Stephen’s namesake, Daedalus, the first artist of Greek mythology, is most famous for inventing human flight by combining mundane things—feathers, frames, wax, and knowledge about birds. Like the father of flight, “Stephen Daedalus” uses everyday life in his art, creating soaring insights. Joyce called such insights epiphanies, analogs of the epiphanic belief of New Testament Magi that the manger-housed infant of a Jewish newlywed was their God. Joyce no longer believed in the religious Epiphany but thought art should yield epiphanic insights using mundane facts and events.
Initially, he planned a dozen stories, arranged into four categories. Including a revision of “The Sisters,” there would be three stories each, devoted to childhood, adolescence, mature life, and public life. By 1907, he had created a fifth category, married life. Stories on married life were inserted between the stories of adolescence and mature life. “The Sisters,” first of the childhood stories, is about a boy’s relationship with his teacher, Father Flynn, who just died. The boy’s uncle and aunt, who are raising him, and their friend Cotter wonder what happened between the two. The uncle defends Flynn, suggesting that he had a “great wish” for the boy—presumably the priesthood—and the speculation seems to be corroborated by what the boy studied: Latin and priestly duties to the Eucharist and the confessional, in which sinners are absolved in absolute confidentiality. The boy is awed by those duties and, it is suggested, thinks Father Flynn wanted him in the order until he learns through the denials of Flynn’s sisters that Flynn spilled sanctified wine, failing in his duty to the Eucharist, and was found paralyzed, helplessly laughing to himself in the confessional. These facts, which Flynn could not share because of a “too scrupulous” duty to the confessional, enable the boy to realize epiphanically that Father Flynn did not intend to awe and to attract but rather to awe and to dissuade him from becoming a priest.

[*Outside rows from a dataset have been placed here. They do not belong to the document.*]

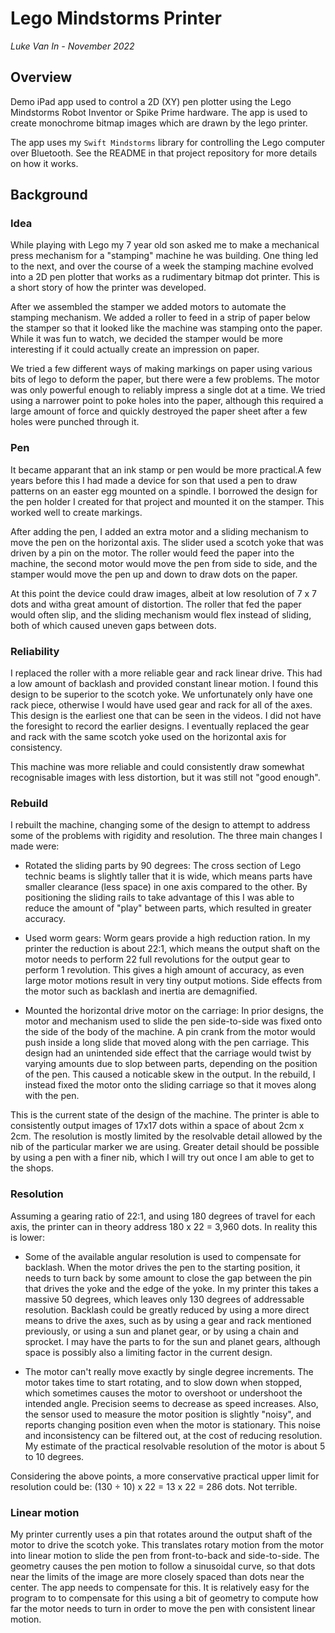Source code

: #  Lego Mindstorms Printer

*Luke Van In - November 2022*

## Overview

Demo iPad app used to control a 2D (XY) pen plotter using the Lego Mindstorms 
Robot Inventor or Spike Prime hardware. The app is used to create monochrome 
bitmap images which are drawn by the lego printer.

The app uses my `Swift Mindstorms` library for controlling the Lego computer 
over  Bluetooth. See the README in that project repository for more details on
how it works. 

## Background

### Idea

While playing with Lego my 7 year old son asked me to make a mechanical press 
mechanism for a "stamping" machine he was building. One thing led to the next, 
and over the course of a week the stamping machine evolved into a 2D pen plotter 
that works as a rudimentary bitmap dot printer. This is a short story of how the 
printer was developed.

After we assembled the stamper we added motors to automate the stamping 
mechanism. We added a roller to feed in a strip of paper below the stamper so 
that it looked like the machine was stamping onto the paper. While it was fun to 
watch, we decided the stamper would be more interesting if it could actually 
create an impression on paper.

We tried a few different ways of making markings on paper using various bits of 
lego to deform the paper, but there were a few problems. The motor was only 
powerful enough to reliably impress a single dot at a time. We tried using a 
narrower point to poke holes into the paper, although this required a large 
amount of force and quickly destroyed the paper sheet after a few holes were 
punched through it.

### Pen

It became apparant that an ink stamp or pen would be more practical.A few years 
before this I had made a device for son that used a pen to draw patterns on an 
easter egg mounted on a spindle. I borrowed the design for the pen holder I 
created for that project and mounted it on the stamper. This worked well to 
create markings.

After adding the pen, I added an extra motor and a sliding mechanism to move the 
pen on the horizontal axis. The slider used a scotch yoke that was driven by 
a pin on the motor. The roller would feed the paper into the machine, the 
second motor would move the pen from side to side, and the stamper would move the 
pen up and down to draw dots on the paper. 

At this point the device could draw images, albeit at low resolution of 7 x 7 
dots and witha great amount of distortion. The roller that fed the paper would 
often slip, and the sliding mechanism would flex instead of sliding, both of 
which caused uneven gaps between dots. 

### Reliability

I replaced the roller with a more reliable gear and rack linear drive. This had 
a low amount of backlash and provided constant linear motion. I found this 
design to be superior to the scotch yoke. We unfortunately only have one rack
piece, otherwise I would have used gear and rack for all of the axes. This 
design is the earliest one that can be seen in the videos. I did not have the 
foresight to record the earlier designs. I eventually replaced the gear and rack 
with the same scotch yoke used on the horizontal axis for consistency.

This machine was more reliable and could consistently draw somewhat recognisable 
images with less distortion, but it was still not "good enough".

### Rebuild

I rebuilt the machine, changing some of the design to attempt to address some of 
the problems with rigidity and resolution. The three main changes I made were:
 
- Rotated the sliding parts by 90 degrees: The cross section of Lego technic 
beams is slightly taller that it is wide, which means parts have smaller 
clearance (less space) in one axis compared to the other. By positioning the 
sliding rails to take advantage of this I was able to reduce the amount of 
"play" between parts, which resulted in greater accuracy.

- Used worm gears: Worm gears provide a high reduction ration. In my printer 
the reduction is about 22:1, which means the output shaft on the motor needs to 
perform 22 full revolutions for the output gear to perform 1 revolution. This 
gives a high amount of accuracy, as even large motor motions result in very tiny
output motions. Side effects from the motor such as backlash and inertia are
demagnified.

- Mounted the horizontal drive motor on the carriage: In prior designs, the
motor and mechanism used to slide the pen side-to-side was fixed onto the side
of the body of the machine. A pin crank from the motor would push inside a long
slide that moved along with the pen carriage. This design had an unintended side 
effect that the carriage would twist by varying amounts due to slop between 
parts, depending on the position of the pen. This caused a noticable skew in 
the output. In the rebuild, I instead fixed the motor onto the sliding carriage
so that it moves along with the pen. 

This is the current state of the design of the machine. The printer is able to 
consistently output images of 17x17 dots within a space of about 2cm x 2cm. The 
resolution is mostly limited by the resolvable detail allowed by the nib of the 
particular marker we are using. Greater detail should be possible by using a pen
with a finer nib, which I will try out once I am able to get to the shops.

### Resolution

Assuming a gearing ratio of 22:1, and using 180 degrees of travel for each axis,
the printer can in theory address 180 x 22 = 3,960 dots. In reality this is 
lower:

- Some of the available angular resolution is used to compensate for backlash. 
When the motor drives the pen to the starting position, it needs to turn back
by some amount to close the gap between the pin that drives the yoke and the 
edge of the yoke. In my printer this takes a massive 50 degrees, which leaves
only 130 degrees of addressable resolution. Backlash could be greatly reduced by 
using a more direct means to drive the axes, such as by using a gear and rack
mentioned previously, or using a sun and planet gear, or by using a chain and
sprocket. I may have the parts to for the sun and planet gears, although space 
is possibly also a limiting factor in the current design.   

- The motor can't really move exactly by single degree increments. The motor 
takes time to start rotating, and to slow down when stopped, which sometimes 
causes the motor to overshoot or undershoot the intended angle. Precision seems
to decrease as speed increases. Also, the sensor used to measure the motor 
position is slightly "noisy", and reports changing position even when the motor
is stationary. This noise and inconsistency can be filtered out, at the cost
of reducing resolution. My estimate of the practical resolvable resolution of 
the motor is about 5 to 10 degrees.

Considering the above points, a more conservative practical upper limit for 
resolution could be: (130 ÷ 10) x 22 = 13 x 22 = 286 dots. Not terrible. 

### Linear motion

My printer currently uses a pin that rotates around the output shaft of the 
motor to drive the scotch yoke. This translates rotary motion from the motor 
into linear motion to slide the pen from front-to-back and side-to-side. The 
geometry causes the pen motion to follow a sinusoidal curve, so that dots near
the limits of the image are more closely spaced than dots near the center. The
app needs to compensate for this. It is relatively easy for the program to to 
compensate for this using a bit of geometry to compute how far the motor needs 
to turn in order to move the pen with consistent linear motion.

“An Encounter” leads to its protagonist’s realization that his attitude toward his fellows has been wanting. Searching for adventure, he and his classmate Mahoney ditch school. The Dillon boys do not join them, and the protagonist takes pleasure in imagining a disciplinarian caning one of them. When a perverse, scholarly old man who disdains common children confesses to the protagonist a delight in administering whippings, the protagonist recognizes a destructive parallel in himself. In “Penitent,” he acknowledges the loyal Mahoney as a friend who does not deserve the disdain he felt for him.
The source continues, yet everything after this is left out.